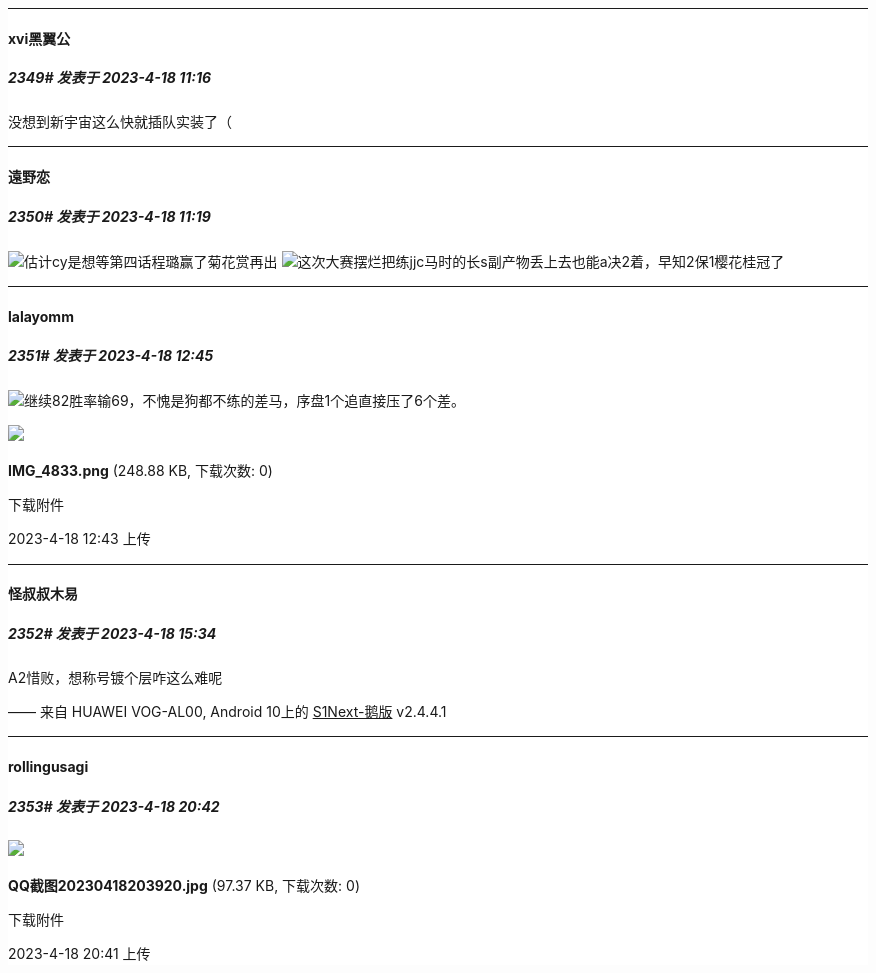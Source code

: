 *****

####  xvi黑翼公  
##### 2349#       发表于 2023-4-18 11:16

没想到新宇宙这么快就插队实装了（

*****

####  遠野恋  
##### 2350#       发表于 2023-4-18 11:19

<img src="https://static.saraba1st.com/image/smiley/face2017/076.png" referrerpolicy="no-referrer">估计cy是想等第四话程璐赢了菊花赏再出
<img src="https://static.saraba1st.com/image/smiley/face2017/064.png" referrerpolicy="no-referrer">这次大赛摆烂把练jjc马时的长s副产物丢上去也能a决2着，早知2保1樱花桂冠了


*****

####  lalayomm  
##### 2351#       发表于 2023-4-18 12:45

<img src="https://static.saraba1st.com/image/smiley/face2017/034.png" referrerpolicy="no-referrer">继续82胜率输69，不愧是狗都不练的差马，序盘1个追直接压了6个差。

<img src="https://img.saraba1st.com/forum/202304/18/124313dnmbabbz71vemad6.png" referrerpolicy="no-referrer">

<strong>IMG_4833.png</strong> (248.88 KB, 下载次数: 0)

下载附件

2023-4-18 12:43 上传


*****

####  怪叔叔木易  
##### 2352#       发表于 2023-4-18 15:34

A2惜败，想称号镀个层咋这么难呢

—— 来自 HUAWEI VOG-AL00, Android 10上的 [S1Next-鹅版](https://github.com/ykrank/S1-Next/releases) v2.4.4.1


*****

####  rollingusagi  
##### 2353#       发表于 2023-4-18 20:42

<img src="https://img.saraba1st.com/forum/202304/18/204109u54lgflfi7z4wec5.jpg" referrerpolicy="no-referrer">

<strong>QQ截图20230418203920.jpg</strong> (97.37 KB, 下载次数: 0)

下载附件

2023-4-18 20:41 上传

--------

▶ **Assignment**:
Each line above that includes the word "strong" is to be copied.

▶ **Response area**:
<strong>IMG_4833.png</strong> (248.88 KB, 下载次数: 0)
<strong>QQ截图20230418203920.jpg</strong> (97.37 KB, 下载次数: 0)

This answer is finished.